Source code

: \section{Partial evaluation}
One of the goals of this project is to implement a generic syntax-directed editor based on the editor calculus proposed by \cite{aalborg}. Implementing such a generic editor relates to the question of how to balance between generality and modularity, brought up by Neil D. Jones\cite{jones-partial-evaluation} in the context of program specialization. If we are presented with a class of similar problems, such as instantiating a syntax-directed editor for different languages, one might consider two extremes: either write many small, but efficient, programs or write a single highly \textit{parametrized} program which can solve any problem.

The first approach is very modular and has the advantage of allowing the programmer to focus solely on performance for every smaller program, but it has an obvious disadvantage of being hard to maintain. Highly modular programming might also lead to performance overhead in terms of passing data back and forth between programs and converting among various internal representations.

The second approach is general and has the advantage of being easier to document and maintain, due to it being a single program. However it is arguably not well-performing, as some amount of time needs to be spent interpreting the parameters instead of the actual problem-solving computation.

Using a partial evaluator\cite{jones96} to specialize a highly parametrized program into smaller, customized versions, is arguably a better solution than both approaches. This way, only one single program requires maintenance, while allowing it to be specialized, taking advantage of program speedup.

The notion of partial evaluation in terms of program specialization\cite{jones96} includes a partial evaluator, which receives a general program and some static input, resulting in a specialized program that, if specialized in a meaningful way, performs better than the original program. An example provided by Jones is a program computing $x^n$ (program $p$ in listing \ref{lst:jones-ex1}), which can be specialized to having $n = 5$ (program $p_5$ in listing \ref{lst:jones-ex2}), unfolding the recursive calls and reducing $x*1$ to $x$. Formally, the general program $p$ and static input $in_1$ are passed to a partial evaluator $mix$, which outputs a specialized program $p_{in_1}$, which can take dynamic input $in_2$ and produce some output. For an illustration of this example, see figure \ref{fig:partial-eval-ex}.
════
Problem to solve: Each entry above should be restated exactly as supplied.

Solution to this exercise:
Source code

: \section{Partial evaluation}
One of the goals of this project is to implement a generic syntax-directed editor based on the editor calculus proposed by \cite{aalborg}. Implementing such a generic editor relates to the question of how to balance between generality and modularity, brought up by Neil D. Jones\cite{jones-partial-evaluation} in the context of program specialization. If we are presented with a class of similar problems, such as instantiating a syntax-directed editor for different languages, one might consider two extremes: either write many small, but efficient, programs or write a single highly \textit{parametrized} program which can solve any problem.

The first approach is very modular and has the advantage of allowing the programmer to focus solely on performance for every smaller program, but it has an obvious disadvantage of being hard to maintain. Highly modular programming might also lead to performance overhead in terms of passing data back and forth between programs and converting among various internal representations.

The second approach is general and has the advantage of being easier to document and maintain, due to it being a single program. However it is arguably not well-performing, as some amount of time needs to be spent interpreting the parameters instead of the actual problem-solving computation.

Using a partial evaluator\cite{jones96} to specialize a highly parametrized program into smaller, customized versions, is arguably a better solution than both approaches. This way, only one single program requires maintenance, while allowing it to be specialized, taking advantage of program speedup.

The notion of partial evaluation in terms of program specialization\cite{jones96} includes a partial evaluator, which receives a general program and some static input, resulting in a specialized program that, if specialized in a meaningful way, performs better than the original program. An example provided by Jones is a program computing $x^n$ (program $p$ in listing \ref{lst:jones-ex1}), which can be specialized to having $n = 5$ (program $p_5$ in listing \ref{lst:jones-ex2}), unfolding the recursive calls and reducing $x*1$ to $x$. Formally, the general program $p$ and static input $in_1$ are passed to a partial evaluator $mix$, which outputs a specialized program $p_{in_1}$, which can take dynamic input $in_2$ and produce some output. For an illustration of this example, see figure \ref{fig:partial-eval-ex}.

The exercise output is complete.